Fine-tuning dataset
What is the fine-tuning dataset used for this model? Thanks.
I would caution against using models that are trained on these datasets as they are inherently biased. While they perform well under holdout or cross-validation conditions, they struggle to generalise effectively outside of their training datasets (even when testing within the same domain).
Hoy, N. and Koulouri, T., 2022, December. Exploring the generalisability of fake news detection models. In 2022 IEEE International Conference on Big Data (Big Data) (pp. 5731-5740). IEEE.
Have you tried this model with real examples like There is war between Ukraine and Russia, I found when testing with real world news statements it makes wrong predictions. Please correct me if I am wrong. Almost it classified given sentences as FAKE.
I would caution against using models that are trained on these datasets as they are inherently biased.
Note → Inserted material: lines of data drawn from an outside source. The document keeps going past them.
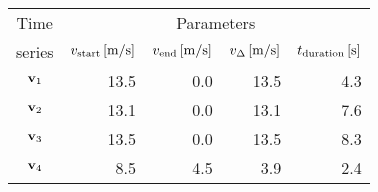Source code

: \begin{tabular}{crrrr}
    \toprule
    Time & \multicolumn{4}{c}{Parameters} \\
    series & $\parvstart\,[\unit{m/s}]$ & $\parvend\,[\unit{m/s}]$ & $\pardv\,[\unit{m/s}]$ & $\pardt\,[\unit{s}]$ \\\otoprule
    $\textbf{v}_{1}$ & 13.5 & 0.0 & 13.5 & 4.3 \\
    $\textbf{v}_{2}$ & 13.1 & 0.0 & 13.1 & 7.6 \\
    $\textbf{v}_{3}$ & 13.5 & 0.0 & 13.5 & 8.3 \\
    $\textbf{v}_{4}$ & 8.5 & 4.5 & 3.9 & 2.4 \\
    \bottomrule
\end{tabular}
While they perform well under holdout or cross-validation conditions, they struggle to generalise effectively outside of their training datasets (even when testing within the same domain).
Hoy, N. and Koulouri, T., 2022, December. Exploring the generalisability of fake news detection models. In 2022 IEEE International Conference on Big Data (Big Data) (pp. 5731-5740). IEEE.
Yeah I agree with this 100%, I am also searching for solution for this. I found the same issue on Kaggle notebooks which claimed more than 97% accuracy which used ROBERTA, BERT and other models and finetuned with LIAR, fake-real etc. datasets.